Print all entries below exactly as they appear.

*** RECORD SET

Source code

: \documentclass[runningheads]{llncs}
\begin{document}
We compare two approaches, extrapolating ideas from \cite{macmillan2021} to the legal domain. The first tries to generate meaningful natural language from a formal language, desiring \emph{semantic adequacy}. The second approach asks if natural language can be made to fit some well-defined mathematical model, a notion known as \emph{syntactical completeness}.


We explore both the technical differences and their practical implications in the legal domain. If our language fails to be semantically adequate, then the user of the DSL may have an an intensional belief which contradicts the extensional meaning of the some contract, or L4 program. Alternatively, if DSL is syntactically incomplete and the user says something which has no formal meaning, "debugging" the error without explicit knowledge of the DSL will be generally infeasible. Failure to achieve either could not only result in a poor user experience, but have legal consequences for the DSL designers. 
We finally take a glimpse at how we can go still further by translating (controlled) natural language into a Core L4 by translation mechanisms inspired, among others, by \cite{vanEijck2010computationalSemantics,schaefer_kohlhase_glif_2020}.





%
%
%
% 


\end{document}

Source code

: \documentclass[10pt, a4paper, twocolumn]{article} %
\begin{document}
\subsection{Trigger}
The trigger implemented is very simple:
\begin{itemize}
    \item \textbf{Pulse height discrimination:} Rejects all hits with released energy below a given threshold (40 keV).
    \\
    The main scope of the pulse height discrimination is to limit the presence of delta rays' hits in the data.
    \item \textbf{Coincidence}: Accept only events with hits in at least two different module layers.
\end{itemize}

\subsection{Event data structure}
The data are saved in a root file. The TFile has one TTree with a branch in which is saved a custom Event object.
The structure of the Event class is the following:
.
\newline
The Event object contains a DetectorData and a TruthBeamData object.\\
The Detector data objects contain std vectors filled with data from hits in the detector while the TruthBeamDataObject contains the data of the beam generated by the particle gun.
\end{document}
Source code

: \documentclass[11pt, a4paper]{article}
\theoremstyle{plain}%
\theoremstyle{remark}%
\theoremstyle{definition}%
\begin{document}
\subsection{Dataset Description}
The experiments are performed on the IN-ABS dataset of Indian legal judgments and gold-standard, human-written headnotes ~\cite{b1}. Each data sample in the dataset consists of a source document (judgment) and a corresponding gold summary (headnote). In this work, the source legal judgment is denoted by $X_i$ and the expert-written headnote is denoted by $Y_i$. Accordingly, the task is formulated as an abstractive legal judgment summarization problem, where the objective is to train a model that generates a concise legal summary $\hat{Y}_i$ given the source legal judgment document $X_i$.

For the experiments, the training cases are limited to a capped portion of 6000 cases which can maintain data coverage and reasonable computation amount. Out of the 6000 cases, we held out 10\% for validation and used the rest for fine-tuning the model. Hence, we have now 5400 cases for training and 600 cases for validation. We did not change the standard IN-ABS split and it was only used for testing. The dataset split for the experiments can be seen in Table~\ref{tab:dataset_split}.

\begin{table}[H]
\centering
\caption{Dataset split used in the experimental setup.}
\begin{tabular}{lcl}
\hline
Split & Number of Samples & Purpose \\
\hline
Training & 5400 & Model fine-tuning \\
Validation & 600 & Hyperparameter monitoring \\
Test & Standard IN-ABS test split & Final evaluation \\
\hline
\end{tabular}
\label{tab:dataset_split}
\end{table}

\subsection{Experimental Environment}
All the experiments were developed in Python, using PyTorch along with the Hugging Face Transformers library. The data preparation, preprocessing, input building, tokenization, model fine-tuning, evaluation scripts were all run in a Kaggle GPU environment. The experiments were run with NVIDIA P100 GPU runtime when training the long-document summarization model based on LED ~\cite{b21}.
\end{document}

******

◆ **RESULT**
Source code

: \documentclass[runningheads]{llncs}
\begin{document}
We compare two approaches, extrapolating ideas from \cite{macmillan2021} to the legal domain. The first tries to generate meaningful natural language from a formal language, desiring \emph{semantic adequacy}. The second approach asks if natural language can be made to fit some well-defined mathematical model, a notion known as \emph{syntactical completeness}.


We explore both the technical differences and their practical implications in the legal domain. If our language fails to be semantically adequate, then the user of the DSL may have an an intensional belief which contradicts the extensional meaning of the some contract, or L4 program. Alternatively, if DSL is syntactically incomplete and the user says something which has no formal meaning, "debugging" the error without explicit knowledge of the DSL will be generally infeasible. Failure to achieve either could not only result in a poor user experience, but have legal consequences for the DSL designers. 
We finally take a glimpse at how we can go still further by translating (controlled) natural language into a Core L4 by translation mechanisms inspired, among others, by \cite{vanEijck2010computationalSemantics,schaefer_kohlhase_glif_2020}.





%
%
%
% 


\end{document}

Source code

: \documentclass[10pt, a4paper, twocolumn]{article} %
\begin{document}
\subsection{Trigger}
The trigger implemented is very simple:
\begin{itemize}
    \item \textbf{Pulse height discrimination:} Rejects all hits with released energy below a given threshold (40 keV).
    \\
    The main scope of the pulse height discrimination is to limit the presence of delta rays' hits in the data.
    \item \textbf{Coincidence}: Accept only events with hits in at least two different module layers.
\end{itemize}

\subsection{Event data structure}
The data are saved in a root file. The TFile has one TTree with a branch in which is saved a custom Event object.
The structure of the Event class is the following:
.
\newline
The Event object contains a DetectorData and a TruthBeamData object.\\
The Detector data objects contain std vectors filled with data from hits in the detector while the TruthBeamDataObject contains the data of the beam generated by the particle gun.
\end{document}
Source code

: \documentclass[11pt, a4paper]{article}
\theoremstyle{plain}%
\theoremstyle{remark}%
\theoremstyle{definition}%
\begin{document}
\subsection{Dataset Description}
The experiments are performed on the IN-ABS dataset of Indian legal judgments and gold-standard, human-written headnotes ~\cite{b1}. Each data sample in the dataset consists of a source document (judgment) and a corresponding gold summary (headnote). In this work, the source legal judgment is denoted by $X_i$ and the expert-written headnote is denoted by $Y_i$. Accordingly, the task is formulated as an abstractive legal judgment summarization problem, where the objective is to train a model that generates a concise legal summary $\hat{Y}_i$ given the source legal judgment document $X_i$.

For the experiments, the training cases are limited to a capped portion of 6000 cases which can maintain data coverage and reasonable computation amount. Out of the 6000 cases, we held out 10\% for validation and used the rest for fine-tuning the model. Hence, we have now 5400 cases for training and 600 cases for validation. We did not change the standard IN-ABS split and it was only used for testing. The dataset split for the experiments can be seen in Table~\ref{tab:dataset_split}.

\begin{table}[H]
\centering
\caption{Dataset split used in the experimental setup.}
\begin{tabular}{lcl}
\hline
Split & Number of Samples & Purpose \\
\hline
Training & 5400 & Model fine-tuning \\
Validation & 600 & Hyperparameter monitoring \\
Test & Standard IN-ABS test split & Final evaluation \\
\hline
\end{tabular}
\label{tab:dataset_split}
\end{table}

\subsection{Experimental Environment}
All the experiments were developed in Python, using PyTorch along with the Hugging Face Transformers library. The data preparation, preprocessing, input building, tokenization, model fine-tuning, evaluation scripts were all run in a Kaggle GPU environment. The experiments were run with NVIDIA P100 GPU runtime when training the long-document summarization model based on LED ~\cite{b21}.
\end{document}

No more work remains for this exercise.